### [WHAT YOU HAVE TO DO]
Using the data below, determine the number of lines that include the string "ViewModel". Write only that number.

### [SOURCE DATA]
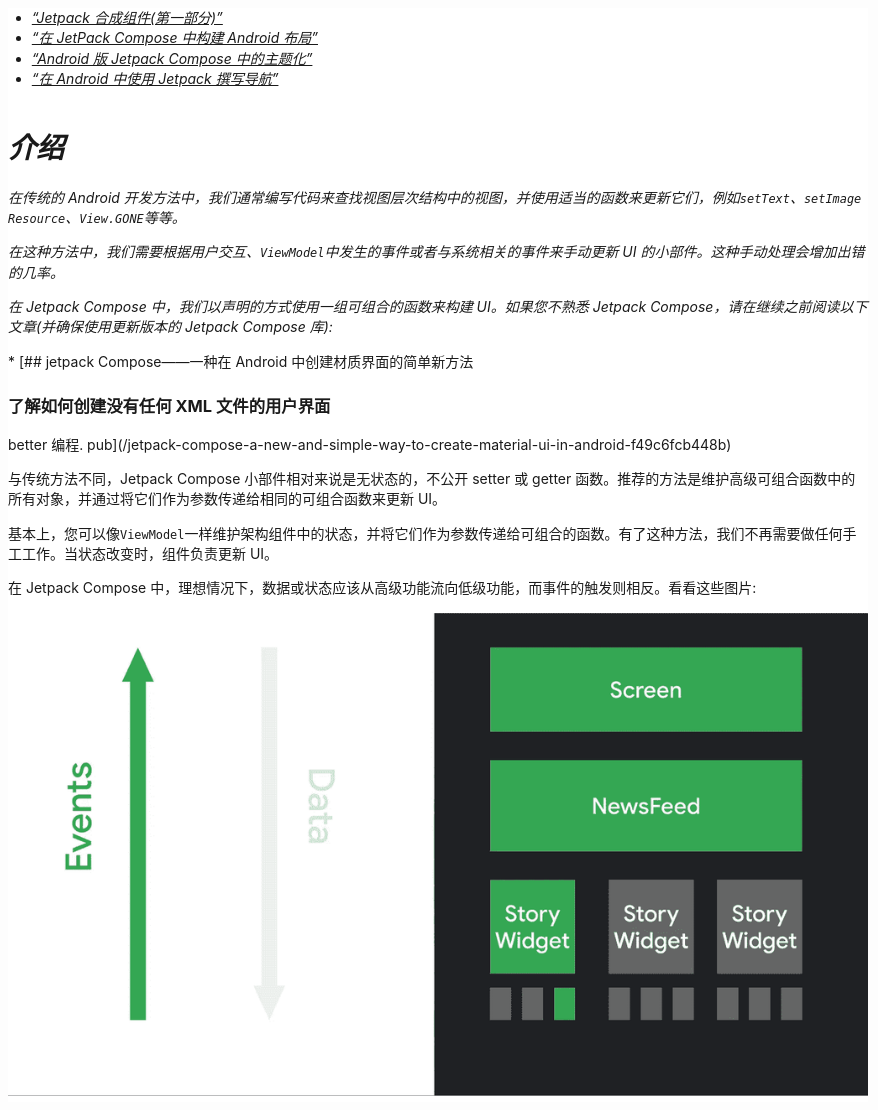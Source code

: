 *   *[“Jetpack 合成组件(第一部分)”](/jetpack-compose-components-part-1-a80717dbfb59)*
*   *[“在 JetPack Compose 中构建 Android 布局”](/build-android-layouts-in-jetpack-compose-bda2e0837f5e)*
*   *[“Android 版 Jetpack Compose 中的主题化”](/theming-in-jetpack-compose-for-android-667d42b8279c)*
*   *[“在 Android 中使用 Jetpack 撰写导航”](/navigation-with-jetpack-compose-in-android-ab84d0984ade)*

# *介绍*

*在传统的 Android 开发方法中，我们通常编写代码来查找视图层次结构中的视图，并使用适当的函数来更新它们，例如`setText`、`setImageResource`、`View.GONE`等等。*

*在这种方法中，我们需要根据用户交互、`ViewModel`中发生的事件或者与系统相关的事件来手动更新 UI 的小部件。这种手动处理会增加出错的几率。*

*在 Jetpack Compose 中，我们以声明的方式使用一组可组合的函数来构建 UI。如果您不熟悉 Jetpack Compose，请在继续之前阅读以下文章(并确保使用更新版本的 Jetpack Compose 库):*

*[](/jetpack-compose-a-new-and-simple-way-to-create-material-ui-in-android-f49c6fcb448b) [## jetpack Compose——一种在 Android 中创建材质界面的简单新方法

### 了解如何创建没有任何 XML 文件的用户界面

better 编程. pub](/jetpack-compose-a-new-and-simple-way-to-create-material-ui-in-android-f49c6fcb448b) 

与传统方法不同，Jetpack Compose 小部件相对来说是无状态的，不公开 setter 或 getter 函数。推荐的方法是维护高级可组合函数中的所有对象，并通过将它们作为参数传递给相同的可组合函数来更新 UI。

基本上，您可以像`ViewModel`一样维护架构组件中的状态，并将它们作为参数传递给可组合的函数。有了这种方法，我们不再需要做任何手工工作。当状态改变时，组件负责更新 UI。

在 Jetpack Compose 中，理想情况下，数据或状态应该从高级功能流向低级功能，而事件的触发则相反。看看这些图片:

![](img/2f1bdb9266b1ac701cfbbe156af86aef.png)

### [FINISHED EXERCISE]
2